- _BRIEF_
In the material below, write out each line word for word and omit the pictures.

- _DATASET RECORDS_
Content starts

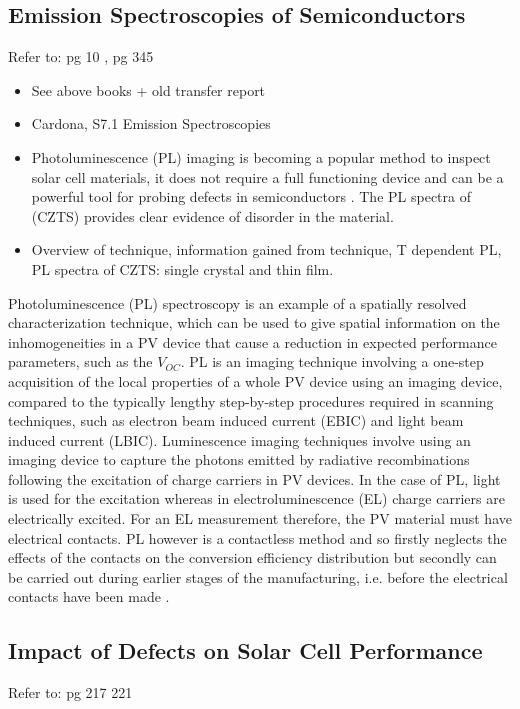 \subsection{Emission Spectroscopies of Semiconductors}\label{PL_section}
Refer to: pg 10 \cite{spatial_resolved_book}, pg 345 \cite{fund_semi}\\

\begin{itemize}
\item See above books + old transfer report
\item Cardona, S7.1 Emission Spectroscopies
\item Photoluminescence (PL) imaging is becoming a popular method to inspect solar cell materials, it does not require a full functioning device and can be a powerful tool for probing defects in semiconductors \cite{characterization_book, Gerschon}. The PL spectra of \CZTS (CZTS) provides clear evidence of disorder in the material.
\item Overview of technique, information gained from technique, T dependent PL, PL spectra of CZTS: single crystal and thin film.
\end{itemize}

Photoluminescence (PL) spectroscopy is an example of a spatially resolved characterization technique, which can be used to give spatial information on the inhomogeneities in a PV device that cause a reduction in expected performance parameters, such as the $V_{OC}$.
PL is an imaging technique involving a one-step acquisition of the local properties of a whole PV device using an imaging device, compared to the typically lengthy step-by-step procedures required in scanning techniques, such as electron beam induced current (EBIC) and light beam induced current (LBIC). Luminescence imaging techniques involve using an imaging device to capture the photons emitted by radiative recombinations following the excitation of charge carriers in PV devices. In the case of PL, light is used for the excitation whereas in electroluminescence (EL) charge carriers are electrically excited. For an EL measurement therefore, the PV material must have electrical contacts. PL however is a contactless method and so firstly neglects the effects of the contacts on the conversion efficiency distribution but secondly can be carried out during earlier stages of the manufacturing, i.e. before the electrical contacts have been made \cite{spatial_resolved_book}.




\subsection{Impact of Defects on Solar Cell Performance}\label{defects_in_PV}
Refer to: pg 217 221 \cite{thin_film_Boer}\\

Content ends

- _RESPONSE TO THE EXERCISE_
 \subsection{Emission Spectroscopies of Semiconductors}\label{PL_section}
Refer to: pg 10 \cite{spatial_resolved_book}, pg 345 \cite{fund_semi}\\

\begin{itemize}
\item See above books + old transfer report
\item Cardona, S7.1 Emission Spectroscopies
\item Photoluminescence (PL) imaging is becoming a popular method to inspect solar cell materials, it does not require a full functioning device and can be a powerful tool for probing defects in semiconductors \cite{characterization_book, Gerschon}. The PL spectra of \CZTS (CZTS) provides clear evidence of disorder in the material.
\item Overview of technique, information gained from technique, T dependent PL, PL spectra of CZTS: single crystal and thin film.
\end{itemize}

Photoluminescence (PL) spectroscopy is an example of a spatially resolved characterization technique, which can be used to give spatial information on the inhomogeneities in a PV device that cause a reduction in expected performance parameters, such as the $V_{OC}$.
PL is an imaging technique involving a one-step acquisition of the local properties of a whole PV device using an imaging device, compared to the typically lengthy step-by-step procedures required in scanning techniques, such as electron beam induced current (EBIC) and light beam induced current (LBIC). Luminescence imaging techniques involve using an imaging device to capture the photons emitted by radiative recombinations following the excitation of charge carriers in PV devices. In the case of PL, light is used for the excitation whereas in electroluminescence (EL) charge carriers are electrically excited. For an EL measurement therefore, the PV material must have electrical contacts. PL however is a contactless method and so firstly neglects the effects of the contacts on the conversion efficiency distribution but secondly can be carried out during earlier stages of the manufacturing, i.e. before the electrical contacts have been made \cite{spatial_resolved_book}.




\subsection{Impact of Defects on Solar Cell Performance}\label{defects_in_PV}
Refer to: pg 217 221 \cite{thin_film_Boer}\\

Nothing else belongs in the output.